Exploring Hudi Clustering for Storage Optimization

As data lakes scale, the small files problem and poor data organization can drastically affect performance and cost. Apache Hudi addresses this challenge through clustering, a storage optimization feature that reorganizes data files for improved query performance and reduced metadata overhead.

This blog explores how Hudi’s clustering works, when to use it, and how to configure it effectively to improve the performance, manageability, and efficiency of your data lake storage.

What is Clustering in Apache Hudi?

Clustering in Hudi is a process that reorganizes data files based on defined criteria such as sort order or file size.

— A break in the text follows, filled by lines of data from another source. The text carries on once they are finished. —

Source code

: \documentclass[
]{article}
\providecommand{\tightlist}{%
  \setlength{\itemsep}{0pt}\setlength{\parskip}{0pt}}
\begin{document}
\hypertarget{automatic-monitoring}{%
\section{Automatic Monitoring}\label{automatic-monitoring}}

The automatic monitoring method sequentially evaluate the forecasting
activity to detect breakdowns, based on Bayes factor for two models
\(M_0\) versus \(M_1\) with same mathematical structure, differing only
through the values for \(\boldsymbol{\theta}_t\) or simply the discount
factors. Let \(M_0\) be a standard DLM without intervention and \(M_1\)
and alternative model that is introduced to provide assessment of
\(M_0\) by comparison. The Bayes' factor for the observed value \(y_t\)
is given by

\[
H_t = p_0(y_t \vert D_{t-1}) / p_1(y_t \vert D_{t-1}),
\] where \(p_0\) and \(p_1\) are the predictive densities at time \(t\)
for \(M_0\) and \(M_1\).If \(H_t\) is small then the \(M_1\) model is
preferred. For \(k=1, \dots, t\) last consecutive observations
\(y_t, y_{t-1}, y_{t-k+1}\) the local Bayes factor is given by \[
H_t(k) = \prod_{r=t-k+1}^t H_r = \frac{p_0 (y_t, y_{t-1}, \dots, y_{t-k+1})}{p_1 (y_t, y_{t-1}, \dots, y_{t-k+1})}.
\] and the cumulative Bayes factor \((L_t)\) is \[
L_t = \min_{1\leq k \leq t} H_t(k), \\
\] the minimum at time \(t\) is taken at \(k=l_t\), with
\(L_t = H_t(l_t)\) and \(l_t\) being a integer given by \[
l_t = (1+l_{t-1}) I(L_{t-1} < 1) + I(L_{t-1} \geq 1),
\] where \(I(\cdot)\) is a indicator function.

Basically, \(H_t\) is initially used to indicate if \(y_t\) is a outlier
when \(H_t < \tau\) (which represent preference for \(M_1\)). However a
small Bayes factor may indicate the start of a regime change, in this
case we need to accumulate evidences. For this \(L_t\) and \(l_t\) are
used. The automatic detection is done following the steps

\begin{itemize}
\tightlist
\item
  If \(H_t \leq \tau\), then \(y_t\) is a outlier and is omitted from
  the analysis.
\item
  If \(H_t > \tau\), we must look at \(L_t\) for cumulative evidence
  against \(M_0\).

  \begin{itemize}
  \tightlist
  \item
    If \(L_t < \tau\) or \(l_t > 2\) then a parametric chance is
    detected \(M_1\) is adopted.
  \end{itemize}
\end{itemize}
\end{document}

It helps:

Combine small files into larger ones
Organize files for better query performance
Optimize partition layout without rewriting full tables

Unlike compaction (which rewrites delta logs into base files in Merge-on-Read), clustering is available for both COW and MOR tables and targets file organization.

Why Use Clustering?

Benefits of clustering:

Improves query scan performance by reducing file count and enabling sorted access
Reduces metadata size and S3/DFS list cost
Maintains query performance in long-running ingestion pipelines
Avoids the overhead of table rewrite or re-partitioning

Common triggers:

After many incremental upserts or writes
Following ingestion bursts creating many small files
Periodic table optimization for analytics

How Clustering Works

Clustering works in two stages:

Scheduling clustering plans
Marks partitions that need reorganization
Executing clustering plans
Launches Spark jobs to rewrite data into new files based on sort and size strategies

It is non-blocking and can be run asynchronously alongside ingestion jobs.

Configuring Clustering in Hudi

To enable clustering:

hoodie.clustering.inline=true
hoodie.clustering.inline.max.commits=4
hoodie.clustering.plan.strategy.class=org.apache.hudi.client.clustering.plan.strategy.SparkSizeBasedClusteringPlanStrategy
hoodie.clustering.execution.strategy.class=org.apache.hudi.client.clustering.run.strategy.SparkSortAndSizeExecutionStrategy
hoodie.clustering.target.file.max.bytes=134217728  # 128MB
hoodie.clustering.sort.columns=event_ts

Inline clustering runs automatically after N commits (configured by inline.max.commits).

To schedule clustering manually:

spark-submit hudi-cli.jar --command "clustering schedule --base-path s3://bucket/path"

To execute scheduled clustering:

spark-submit hudi-cli.jar --command "clustering run --base-path s3://bucket/path"

Clustering Strategies

Size-based Clustering
Combines small files into optimal-size chunks
Sort and Size Clustering
Sorts records by column(s) before rewriting (e.g., by event_ts)
Custom Clustering
You can implement your own strategy by extending Hudi’s clustering interfaces

Monitoring Clustering Jobs

Use the Hudi CLI to check clustering plans and status:

hoodie-cli
> connect --path s3://your-table
> clustering show schedule
> clustering show run

In logs, look for:

Number of small files compacted
Partitions clustered
Duration and size improvements

Query Performance Improvements

Clustering improves:

Athena and Presto scan performance
Hive and Spark pushdowns
Column pruning and partition filtering

Especially beneficial for:

Append-heavy workloads (logs, events)
Partitioned tables with high ingestion frequency
Long-running datasets in COW mode

Best Practices

Use inline clustering for continuous optimization in streaming jobs
For batch pipelines, use scheduled clustering during off-peak hours
Choose sort columns aligned with query filters (e.g., event_ts, region)
Monitor table size and plan clustering after every X commits or Y GB written
Use compaction for MOR, clustering for COW/MOR file layout optimization

Conclusion

Hudi’s clustering feature provides an elegant way to keep your data lake organized, performant, and storage-efficient without full rewrites. By applying clustering strategies based on size and sort order, you can tame the small files problem, accelerate queries, and simplify storage management — all critical in maintaining production-grade data lakes at scale.

Whether you’re running on-premise HDFS or S3-based lakehouses, clustering is a must-have for long-term Hudi optimization.